- **TASK DIRECTIONS**: I need every line from the start of the material below up to and including the line containing "HydraDX welcomes various", restated exactly, with the pictures omitted.

- **SUPPLIED INFORMATION**:

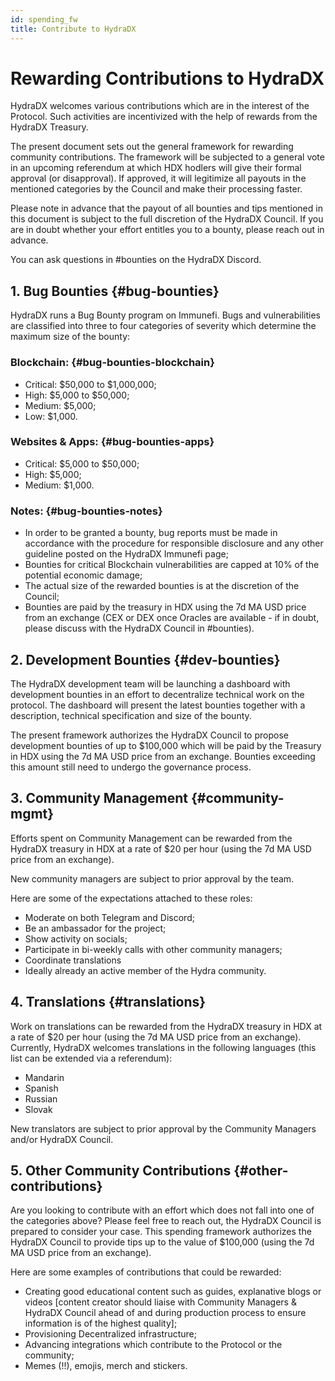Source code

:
 ```yaml
---
id: spending_fw
title: Contribute to HydraDX
---
```


# Rewarding Contributions to HydraDX

HydraDX welcomes various contributions which are in the interest of the Protocol. Such activities are incentivized with the help of rewards from the HydraDX Treasury.

The present document sets out the general framework for rewarding community contributions. The framework will be subjected to a general vote in an upcoming referendum at which HDX hodlers will give their formal approval (or disapproval). If approved, it will legitimize all payouts in the mentioned categories by the Council and make their processing faster.

Please note in advance that the payout of all bounties and tips mentioned in this document is subject to the full discretion of the HydraDX Council. If you are in doubt whether your effort entitles you to a bounty, please reach out in advance.

You can ask questions in #bounties on the HydraDX Discord.

## 1. Bug Bounties {#bug-bounties}

HydraDX runs a Bug Bounty program on Immunefi. Bugs and vulnerabilities are classified into three to four categories of severity which determine the maximum size of the bounty:

### Blockchain: {#bug-bounties-blockchain}

* Critical: $50,000 to $1,000,000;
* High: $5,000 to $50,000;
* Medium: $5,000;
* Low: $1,000.

### Websites & Apps: {#bug-bounties-apps}

* Critical: $5,000 to $50,000;
* High: $5,000;
* Medium: $1,000.

### Notes: {#bug-bounties-notes}

* In order to be granted a bounty, bug reports must be made in accordance with the procedure for responsible disclosure and any other guideline posted on the HydraDX Immunefi page;
* Bounties for critical Blockchain vulnerabilities are capped at 10% of the potential economic damage;
* The actual size of the rewarded bounties is at the discretion of the Council;
* Bounties are paid by the treasury in HDX using the 7d MA USD price from an exchange (CEX or DEX once Oracles are available - if in doubt, please discuss with the HydraDX Council in #bounties).

## 2. Development Bounties {#dev-bounties}

The HydraDX development team will be launching a dashboard with development bounties in an effort to decentralize technical work on the protocol. The dashboard will present the latest bounties together with a description, technical specification and size of the bounty.

The present framework authorizes the HydraDX Council to propose development bounties of up to $100,000 which will be paid by the Treasury in HDX using the 7d MA USD price from an exchange. Bounties exceeding this amount still need to undergo the governance process.

## 3. Community Management {#community-mgmt}

Efforts spent on Community Management can be rewarded from the HydraDX treasury in HDX at a rate of $20 per hour (using the 7d MA USD price from an exchange).

New community managers are subject to prior approval by the team.

Here are some of the expectations attached to these roles:

* Moderate on both Telegram and Discord;
* Be an ambassador for the project;
* Show activity on socials;
* Participate in bi-weekly calls with other community managers;
* Coordinate translations
* Ideally already an active member of the Hydra community.

## 4. Translations {#translations}

Work on translations can be rewarded from the HydraDX treasury in HDX at a rate of $20 per hour (using the 7d MA USD price from an exchange). Currently, HydraDX welcomes translations in the following languages (this list can be extended via a referendum):

* Mandarin
* Spanish
* Russian
* Slovak

New translators are subject to prior approval by the Community Managers and/or HydraDX Council.

## 5. Other Community Contributions {#other-contributions}

Are you looking to contribute with an effort which does not fall into one of the categories above? Please feel free to reach out, the HydraDX Council is prepared to consider your case. This spending framework authorizes the HydraDX Council to provide tips up to the value of $100,000 (using the 7d MA USD price from an exchange).

Here are some examples of contributions that could be rewarded:

* Creating good educational content such as guides, explanative blogs or videos [content creator should liaise with Community Managers & HydraDX Council ahead of and during production process to ensure information is of the highest quality];
* Provisioning Decentralized infrastructure;
* Advancing integrations which contribute to the Protocol or the community;
* Memes (!!), emojis, merch and stickers.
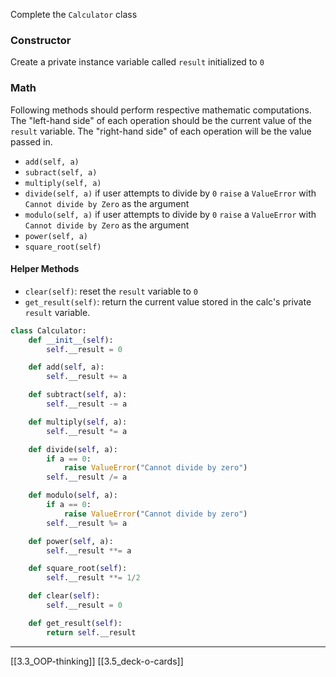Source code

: Complete the `Calculator` class

### Constructor
Create a private instance variable called `result` initialized to `0`

### Math
Following methods should perform respective mathematic computations. 
The "left-hand side" of each operation should be the current value of the `result` variable.
The "right-hand side" of each operation will be the value passed in.

- `add(self, a)`
- `subract(self, a)`
- `multiply(self, a)`
- `divide(self, a)` if user attempts to divide by `0` `raise` a `ValueError` with `Cannot divide by Zero` as the argument
- `modulo(self, a)` if user attempts to divide by `0` `raise` a `ValueError` with `Cannot divide by Zero` as the argument
- `power(self, a)`
- `square_root(self)`

#### Helper Methods

- `clear(self)`: reset the `result` variable to `0`
- `get_result(self)`: return the current value stored in the calc's private `result` variable.

``` python
class Calculator:
    def __init__(self):
        self.__result = 0

    def add(self, a):
        self.__result += a

    def subtract(self, a):
        self.__result -= a

    def multiply(self, a):
        self.__result *= a

    def divide(self, a):
        if a == 0:
            raise ValueError("Cannot divide by zero")
        self.__result /= a

    def modulo(self, a):
        if a == 0:
            raise ValueError("Cannot divide by zero")
        self.__result %= a

    def power(self, a):
        self.__result **= a

    def square_root(self):
        self.__result **= 1/2

    def clear(self):
        self.__result = 0

    def get_result(self):
        return self.__result
```

---
[[3.3_OOP-thinking]]
[[3.5_deck-o-cards]]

- **RESPONSE BOX**:
Source code

:
 ```yaml
---
id: spending_fw
title: Contribute to HydraDX
---
```


# Rewarding Contributions to HydraDX

HydraDX welcomes various contributions which are in the interest of the Protocol. Such activities are incentivized with the help of rewards from the HydraDX Treasury.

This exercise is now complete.